NEW YORK - A tourist's Christmas in midtown Manhattan has a logical starting place: Rockefeller Center, with the famous tree and ice-skating rink, Radio City Music Hall, and the view from Top of the Rock, the observation deck at 30 Rockefeller Plaza.
The bad news is, there are so many tourists this time of year, you might have to wait in line just to cross the street.
The good news is, within a few blocks of Rockefeller Center, you'll find everything Manhattan has to offer: world-famous art and architecture, great food, incomparable shopping and even a gingerbread house display.
For shoppers, start your tour just a few steps from the tree. Anthropologie, at 50 Rockefeller Plaza, has turned its windows into a vision of winter white, filled with enormous whimsical snowballs and other signs of the season. Inside you'll find cozy sweaters, berets and other casual but trendy clothes.

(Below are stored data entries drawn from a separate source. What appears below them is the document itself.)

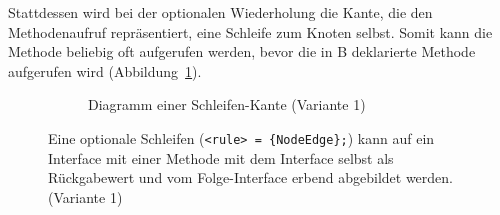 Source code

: \documentclass[../InterneDSLs.tex]{subfiles}
\begin{document}
Stattdessen wird bei der optionalen Wiederholung die Kante, die den Methodenaufruf repräsentiert, eine Schleife zum Knoten selbst. Somit kann die Methode beliebig oft aufgerufen werden, bevor die in B deklarierte Methode aufgerufen wird (Abbildung~\ref{FIG:DiagramLoopNode}).
\begin{figure}[ht]
\centering
  \begin{subfigure}[c]{0.49\textwidth}
    \caption{Diagramm einer Schleifen-Kante (Variante 1)}
    \label{FIG:DiagramLoopNode}
  \end{subfigure}
  \begin{subfigure}[c]{0.49\textwidth}
    
  \end{subfigure}
  \caption{Eine optionale Schleifen (\texttt{<rule> = \{NodeEdge\};}) kann auf ein Interface mit einer Methode mit dem Interface selbst als Rückgabewert und vom Folge-Interface erbend abgebildet werden. (Variante 1)}
  \label{FIG:LoopNode}
\end{figure}
\end{document}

"It's easy to get distracted by things you want for yourself when you're shopping for gifts, which is why midtown Manhattan is a great place to tackle your list," said Elise Loehnen, editor-at-large for Lucky Magazine. "It's so rife with holiday spirit that it's impossible to get off track."
She added that because midtown stores are "engineered to handle crowds," they can be easier to navigate than crowded shopping elsewhere.

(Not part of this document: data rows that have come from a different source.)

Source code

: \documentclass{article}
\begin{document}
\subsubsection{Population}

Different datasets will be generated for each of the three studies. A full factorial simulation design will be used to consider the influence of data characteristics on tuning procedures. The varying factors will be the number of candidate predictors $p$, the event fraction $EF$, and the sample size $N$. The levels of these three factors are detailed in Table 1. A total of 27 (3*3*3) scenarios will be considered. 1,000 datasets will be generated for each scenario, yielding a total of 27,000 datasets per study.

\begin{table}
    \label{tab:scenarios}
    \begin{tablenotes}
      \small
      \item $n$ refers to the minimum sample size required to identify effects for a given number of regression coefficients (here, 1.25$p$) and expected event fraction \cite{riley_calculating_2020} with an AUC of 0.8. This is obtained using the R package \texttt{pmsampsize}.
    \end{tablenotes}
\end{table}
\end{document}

A few blocks north of Anthropologie, on 53rd Street between Fifth and Sixth avenues, Loehnen suggests stopping at the Museum of Modern Art Design Store. Here you'll find a carefully curated selection of apparel, gifts and everyday objects like salt and pepper shakers, all reinterpreted with a sleek and urbane aesthetic.

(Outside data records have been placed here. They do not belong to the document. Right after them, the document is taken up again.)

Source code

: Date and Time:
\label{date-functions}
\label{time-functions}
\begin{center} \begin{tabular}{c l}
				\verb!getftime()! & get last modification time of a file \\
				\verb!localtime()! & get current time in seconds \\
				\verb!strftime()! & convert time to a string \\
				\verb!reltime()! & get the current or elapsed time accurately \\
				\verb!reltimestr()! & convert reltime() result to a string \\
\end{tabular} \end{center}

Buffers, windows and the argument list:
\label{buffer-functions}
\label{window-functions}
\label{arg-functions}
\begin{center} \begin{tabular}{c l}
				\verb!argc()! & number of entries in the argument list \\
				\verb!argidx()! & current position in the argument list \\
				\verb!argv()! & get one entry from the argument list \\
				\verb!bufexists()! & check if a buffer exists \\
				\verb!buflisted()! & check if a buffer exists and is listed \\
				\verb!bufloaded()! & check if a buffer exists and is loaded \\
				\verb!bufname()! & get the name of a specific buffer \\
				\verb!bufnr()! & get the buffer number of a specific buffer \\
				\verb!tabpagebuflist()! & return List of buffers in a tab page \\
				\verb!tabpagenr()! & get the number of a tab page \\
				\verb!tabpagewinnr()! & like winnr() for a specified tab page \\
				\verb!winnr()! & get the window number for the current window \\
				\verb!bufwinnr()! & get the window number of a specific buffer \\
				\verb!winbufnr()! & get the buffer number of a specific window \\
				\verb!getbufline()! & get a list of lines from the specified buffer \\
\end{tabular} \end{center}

At the museum itself, check out the Tim Burton exhibition, a tribute to the filmmaker's art and creativity. And no, that's not a green holiday reindeer in MOMA's Abby Aldrich Sculpture Garden. It's a replica of the deer topiary from Burton's movie, "Edward Scissorhands." Also on view for the first time since MOMA reopened in 2004 are all four of its Monet "Water Lilies" paintings.
Heading up Fifth Avenue, it's fun to people-watch and window-shop at fancy stores even if you can't afford to shop there. Baubles hang like sparkling icicles in the windows at Harry Winston, the famous jeweler near 56th Street. On the same block, check out the scene at Henri Bendel, which carries nothing but accessories - bags, gloves, makeup and the latest craze among New York's smartly dressed women: scarves. You'll see lots of peddlers selling scarves on the street for $5, but at Bendel, a long black scarf shimmering with sequins will set you back nearly $200.
At 59th Street and Fifth Avenue, enjoy the design of the Apple store, with its capsule elevator and spiral staircase. FAO Schwarz is right behind it, and if you can't afford the famous toy store's $399 pink puppy the size of a chair, a tossable sack called a Myachi is just $6.99. Or fill a bag with candy from FAO's selection of old-fashioned goodies, $3.25 a quarter-pound, including Mary Janes and Swedish fish.
The Plaza Hotel across the street has temporarily closed the Palm Court, where afternoon tea was served. But downstairs, amid high-end designer boutiques in the Plaza's new underground retail area, an Austrian café called Demel serves food as good as the old tea's finger sandwiches and sweets, but at a fraction of the price.
Demel is run by two friendly brothers whose family owns cafés by the same name in Austria. Open-faced sandwiches with a choice of cheeses, salmon or prosciutto are served on hearty bread, $3-$5. Scrumptious chocolate tortes and other desserts are about $5, and coffee is served the Austrian way, on a silver tray with a glass of water on the side. After lunch, stop by the new shop themed on Eloise, the naughty little girl who lived at the Plaza in a beloved children's book.
A bit north and east, Barneys New York, at 666 Madison Ave. near 61st, is celebrating characters from a different genre: Its holiday windows feature favorites from "Saturday Night Live" like Roseanne Roseannadanna, the Church Lady, and Wayne and Garth, in the form of life-size papier-mache ornaments.
Now head west. At 959 Eighth Ave., near 57th Street, you'll notice a notable 21st-century addition to the skyline: The Hearst Tower, its exterior framed with a grid of triangles that makes it easy to pick out from blocks away. Inside the lobby you will find a "spectacular waterfall," said Matthew A. Postal, a researcher at the New York City Landmarks Commission and co-author of "Ten Architectural Walking Tours in Manhattan."
Other skyscrapers worth seeking out, Postal said, include these monuments to 20th-century Modernism: the Seagram Building, 375 Park Ave. at 52nd Street, and Lever House, 390 Park, between 53rd and 54th. At 42nd Street and Park, Grand Central Terminal is noted for its Beaux Arts design, and of course, back where you started, Rockefeller Center offers sleek Art Deco buildings and what Postal called "wonderful public spaces."